Each line of the listing that contains "function" should be found and copied.

Exercise material
........
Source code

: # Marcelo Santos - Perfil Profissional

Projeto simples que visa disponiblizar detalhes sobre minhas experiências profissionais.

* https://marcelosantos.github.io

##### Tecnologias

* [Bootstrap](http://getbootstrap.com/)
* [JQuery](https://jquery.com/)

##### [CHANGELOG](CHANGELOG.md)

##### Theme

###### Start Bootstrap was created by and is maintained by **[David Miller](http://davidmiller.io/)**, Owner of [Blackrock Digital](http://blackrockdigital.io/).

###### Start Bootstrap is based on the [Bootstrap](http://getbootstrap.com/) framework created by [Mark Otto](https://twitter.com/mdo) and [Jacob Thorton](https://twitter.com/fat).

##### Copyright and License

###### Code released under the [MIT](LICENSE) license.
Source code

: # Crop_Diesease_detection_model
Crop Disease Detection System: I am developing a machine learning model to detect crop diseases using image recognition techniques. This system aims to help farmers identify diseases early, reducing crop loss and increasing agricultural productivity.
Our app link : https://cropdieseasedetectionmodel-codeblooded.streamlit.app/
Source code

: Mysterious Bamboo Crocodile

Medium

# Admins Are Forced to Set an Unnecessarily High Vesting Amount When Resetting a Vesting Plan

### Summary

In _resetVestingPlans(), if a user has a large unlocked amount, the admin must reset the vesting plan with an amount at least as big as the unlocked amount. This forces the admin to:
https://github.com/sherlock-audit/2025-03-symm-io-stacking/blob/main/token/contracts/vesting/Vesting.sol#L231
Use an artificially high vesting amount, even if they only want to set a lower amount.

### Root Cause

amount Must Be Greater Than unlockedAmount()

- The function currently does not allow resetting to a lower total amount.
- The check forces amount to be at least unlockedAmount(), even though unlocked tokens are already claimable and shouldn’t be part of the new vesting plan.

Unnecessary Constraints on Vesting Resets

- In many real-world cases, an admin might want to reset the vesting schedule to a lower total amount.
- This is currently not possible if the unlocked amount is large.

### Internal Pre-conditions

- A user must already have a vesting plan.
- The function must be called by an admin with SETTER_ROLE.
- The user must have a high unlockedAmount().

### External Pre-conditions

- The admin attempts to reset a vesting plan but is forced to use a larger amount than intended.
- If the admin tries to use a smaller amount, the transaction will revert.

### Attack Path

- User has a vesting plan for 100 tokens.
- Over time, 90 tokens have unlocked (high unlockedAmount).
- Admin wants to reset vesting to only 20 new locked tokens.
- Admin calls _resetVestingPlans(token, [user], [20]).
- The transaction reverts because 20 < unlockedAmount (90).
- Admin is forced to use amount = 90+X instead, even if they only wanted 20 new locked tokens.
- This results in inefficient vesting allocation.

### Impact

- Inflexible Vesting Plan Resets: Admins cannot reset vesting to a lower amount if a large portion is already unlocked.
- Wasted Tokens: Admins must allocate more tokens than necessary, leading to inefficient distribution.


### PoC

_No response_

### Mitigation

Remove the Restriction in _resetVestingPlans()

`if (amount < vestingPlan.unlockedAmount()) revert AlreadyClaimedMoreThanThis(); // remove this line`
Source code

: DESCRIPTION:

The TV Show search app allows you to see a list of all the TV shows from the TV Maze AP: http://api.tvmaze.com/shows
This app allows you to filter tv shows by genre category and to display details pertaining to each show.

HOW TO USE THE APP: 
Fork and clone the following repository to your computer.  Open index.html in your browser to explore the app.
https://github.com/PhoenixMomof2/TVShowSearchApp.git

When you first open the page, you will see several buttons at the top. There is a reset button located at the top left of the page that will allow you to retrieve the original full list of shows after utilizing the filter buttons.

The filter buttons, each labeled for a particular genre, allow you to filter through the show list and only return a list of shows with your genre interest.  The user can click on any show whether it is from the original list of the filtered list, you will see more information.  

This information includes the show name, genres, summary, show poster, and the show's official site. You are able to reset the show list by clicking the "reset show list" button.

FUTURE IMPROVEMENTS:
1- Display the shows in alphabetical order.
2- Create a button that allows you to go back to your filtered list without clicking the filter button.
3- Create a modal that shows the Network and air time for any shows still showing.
........
Reply
- The function currently does not allow resetting to a lower total amount.
- The function must be called by an admin with SETTER_ROLE.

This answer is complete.